James P. Connelly, Robert A. Dunn and Winston & Cashatt, Spokane, for respondents.


Sharon Pfennig was raped and her boyfriend, Kipper McKenna, was killed by Daniel Edwards while Edwards was free on his own recognizance pending arraignment on other charges. Diane McKenna, as personal representative for the estate of Kipper McKenna, and Sharon Pfennig and her parents (McKennas) brought this action against Edwards, the County of Spokane, Northeast Washington Treatment Alternatives d/b/a Treatment Alternatives To Street Crime and Substance Abuse Assessment and Monitoring, and John and Jane Does 1 through 6 alleging negligence in releasing Edwards and in monitoring him while he was free pending arraignment. 1

Spokane County and its corrections department officer Art DeFelice (Corrections) and Northeast Washington Treatment Alternatives and its employee Al Barrett (TASC) moved for summary judgment. The court granted Corrections' motion for summary judgment for Corrections' investigation and recommendation to the court to release Edwards pending arraignment on the basis of judicial or prosecutorial immunity. The court denied both Corrections' and TASC's summary judgment motions for postrelease activities. All parties moved for discretionary review of the court's order. We accepted review, affirm the trial court's granting of Corrections' motion for summary judgment for prerelease activity, reverse the denial of Corrections' and TASC's motions for summary judgment for postrelease activities and dismiss.

Factual Background

On June 19, 1987, Daniel Edwards, age 20, was arrested in Spokane and charged with one count of second degree rape and one count of third degree statutory rape of a 15-year-old girl. According to the affidavit supporting the arrest warrant, Edwards had used marijuana on the evening of the rape.

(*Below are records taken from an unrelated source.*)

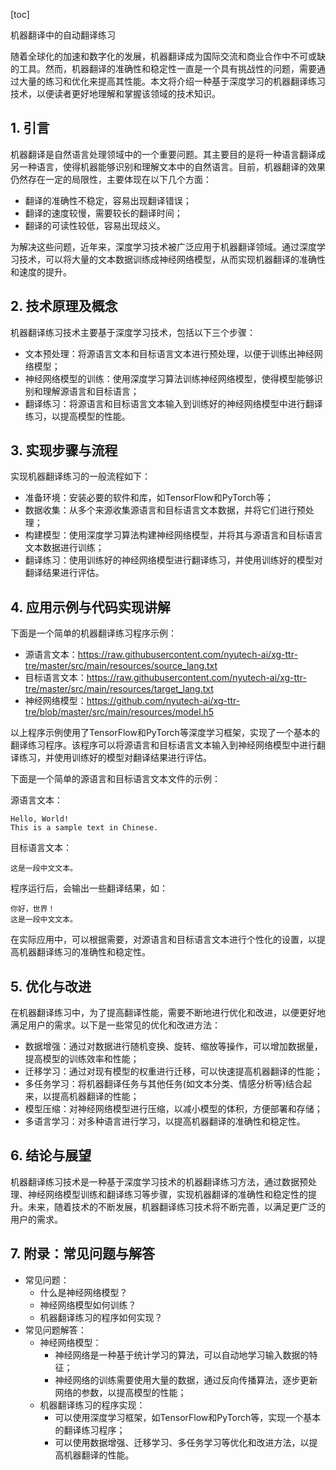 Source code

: 
[toc]                    
                
                
机器翻译中的自动翻译练习

随着全球化的加速和数字化的发展，机器翻译成为国际交流和商业合作中不可或缺的工具。然而，机器翻译的准确性和稳定性一直是一个具有挑战性的问题，需要通过大量的练习和优化来提高其性能。本文将介绍一种基于深度学习的机器翻译练习技术，以便读者更好地理解和掌握该领域的技术知识。

## 1. 引言

机器翻译是自然语言处理领域中的一个重要问题。其主要目的是将一种语言翻译成另一种语言，使得机器能够识别和理解文本中的自然语言。目前，机器翻译的效果仍然存在一定的局限性，主要体现在以下几个方面：

- 翻译的准确性不稳定，容易出现翻译错误；
- 翻译的速度较慢，需要较长的翻译时间；
- 翻译的可读性较低，容易出现歧义。

为解决这些问题，近年来，深度学习技术被广泛应用于机器翻译领域。通过深度学习技术，可以将大量的文本数据训练成神经网络模型，从而实现机器翻译的准确性和速度的提升。

## 2. 技术原理及概念

机器翻译练习技术主要基于深度学习技术，包括以下三个步骤：

- 文本预处理：将源语言文本和目标语言文本进行预处理，以便于训练出神经网络模型；
- 神经网络模型的训练：使用深度学习算法训练神经网络模型，使得模型能够识别和理解源语言和目标语言；
- 翻译练习：将源语言和目标语言文本输入到训练好的神经网络模型中进行翻译练习，以提高模型的性能。

## 3. 实现步骤与流程

实现机器翻译练习的一般流程如下：

- 准备环境：安装必要的软件和库，如TensorFlow和PyTorch等；
- 数据收集：从多个来源收集源语言和目标语言文本数据，并将它们进行预处理；
- 构建模型：使用深度学习算法构建神经网络模型，并将其与源语言和目标语言文本数据进行训练；
- 翻译练习：使用训练好的神经网络模型进行翻译练习，并使用训练好的模型对翻译结果进行评估。

## 4. 应用示例与代码实现讲解

下面是一个简单的机器翻译练习程序示例：

- 源语言文本：https://raw.githubusercontent.com/nyutech-ai/xg-ttr-tre/master/src/main/resources/source_lang.txt
- 目标语言文本：https://raw.githubusercontent.com/nyutech-ai/xg-ttr-tre/master/src/main/resources/target_lang.txt
- 神经网络模型：https://github.com/nyutech-ai/xg-ttr-tre/blob/master/src/main/resources/model.h5

以上程序示例使用了TensorFlow和PyTorch等深度学习框架，实现了一个基本的翻译练习程序。该程序可以将源语言和目标语言文本输入到神经网络模型中进行翻译练习，并使用训练好的模型对翻译结果进行评估。

下面是一个简单的源语言和目标语言文本文件的示例：

源语言文本：
```
Hello, World!
This is a sample text in Chinese.
```
目标语言文本：
```
这是一段中文文本。
```

程序运行后，会输出一些翻译结果，如：

```
你好，世界！
这是一段中文文本。
```

在实际应用中，可以根据需要，对源语言和目标语言文本进行个性化的设置，以提高机器翻译练习的准确性和稳定性。

## 5. 优化与改进

在机器翻译练习中，为了提高翻译性能，需要不断地进行优化和改进，以便更好地满足用户的需求。以下是一些常见的优化和改进方法：

- 数据增强：通过对数据进行随机变换、旋转、缩放等操作，可以增加数据量，提高模型的训练效率和性能；
- 迁移学习：通过对现有模型的权重进行迁移，可以快速提高机器翻译的性能；
- 多任务学习：将机器翻译任务与其他任务(如文本分类、情感分析等)结合起来，以提高机器翻译的性能；
- 模型压缩：对神经网络模型进行压缩，以减小模型的体积，方便部署和存储；
- 多语言学习：对多种语言进行学习，以提高机器翻译的准确性和稳定性。

## 6. 结论与展望

机器翻译练习技术是一种基于深度学习技术的机器翻译练习方法，通过数据预处理、神经网络模型训练和翻译练习等步骤，实现机器翻译的准确性和稳定性的提升。未来，随着技术的不断发展，机器翻译练习技术将不断完善，以满足更广泛的用户的需求。

## 7. 附录：常见问题与解答

- 常见问题：
    - 什么是神经网络模型？
    - 神经网络模型如何训练？
    - 机器翻译练习的程序如何实现？
- 常见问题解答：
    - 神经网络模型：
        - 神经网络是一种基于统计学习的算法，可以自动地学习输入数据的特征；
        - 神经网络的训练需要使用大量的数据，通过反向传播算法，逐步更新网络的参数，以提高模型的性能；
    - 机器翻译练习的程序实现：
        - 可以使用深度学习框架，如TensorFlow和PyTorch等，实现一个基本的翻译练习程序；
        - 可以使用数据增强、迁移学习、多任务学习等优化和改进方法，以提高机器翻译的性能。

Following his arrest for the rape charges, Corrections investigated Edwards to assist the court in determining whether and on what conditions Edwards should be released pending arraignment. Corrections learned that with the exception of a 7-month period, Edwards had resided with his parents and brother for his entire life; his aunt and uncle lived in the community; and Edwards was unemployed. Corrections verified that his residence was with his mother. She confirmed that Edwards lived with her and could return home pending arraignment but she refused to be responsible for his actions. She told Corrections her son had a drug problem for which he had been treated. Edwards had six prior juvenile convictions for burglary or theft. However, he previously had been released on his own recognizance and had no history of warrants. Based on this information, Corrections made the following recommendation to the court:

Defendant has adequate community and family ties. He is currently unemployed and supported by his parents. He has an extensive felony record with six convictions for burglary or theft. It appears that no warrant history is evident. Defendant appears to be a reliable person to return to court and OR is recommended subject to release conditions.

[OR Recommended.]

On June 19, the court released Edwards on his own recognizance pending arraignment, subject to the following conditions: (1) weekly contact with the corrections department; (2) travel outside Spokane county in excess of 48 hours prohibited without the corrections department's permission; (3) no possession of firearms/dangerous weapons; (4) no contact with the victim; (5) no consumption of alcoholic beverages; (6) report to TASC on June 22 for bi-weekly drug and alcohol monitoring; (7) maintain a 10 p.m. curfew; (8) no consumption or possession of non-prescribed drugs; (9) no further criminal violations; and (10) reside with his parents.

On June 22, Corrections informed TASC of the charges against Edwards, his release, and the requirement that he report to TASC for drug monitoring. Edwards failed to keep his first appointment with TASC (June 22). TASC informed Corrections of Edwards' failure to report. Corrections said it would "rattle his cage." On June 23, Edwards reported to TASC. In response to a request for intake information, Edwards informed TASC he had been using marijuana/hash and alcohol three or more times a week during the previous 90 days, most recently on June 18 (5 days prior to first testing by TASC). After completing the screening and intake forms, Edwards submitted to a urinalysis test.

Edwards reported to TASC on June 25 for a breath analysis and again on June 29 for urinalysis. On June 30, TASC received a positive test result for marijuana from the June 23 urinalysis. A TASC employee immediately called corrections to report the results. Unable to reach the Corrections officer, the TASC employee left a message reporting the test results. TASC also prepared a monthly progress report on Edwards and sent it to Corrections the next day (July 1). On July 1, Corrections sent a report entitled "Felony Pre-Trial Release Supervision Delinquency" to the prosecutor informing him of the positive test results for marijuana and also informing him:

Our concern at this time is to make you aware of this delinquency. We leave it to your discretion as to whether a revocation of release or other appropriate action is in order.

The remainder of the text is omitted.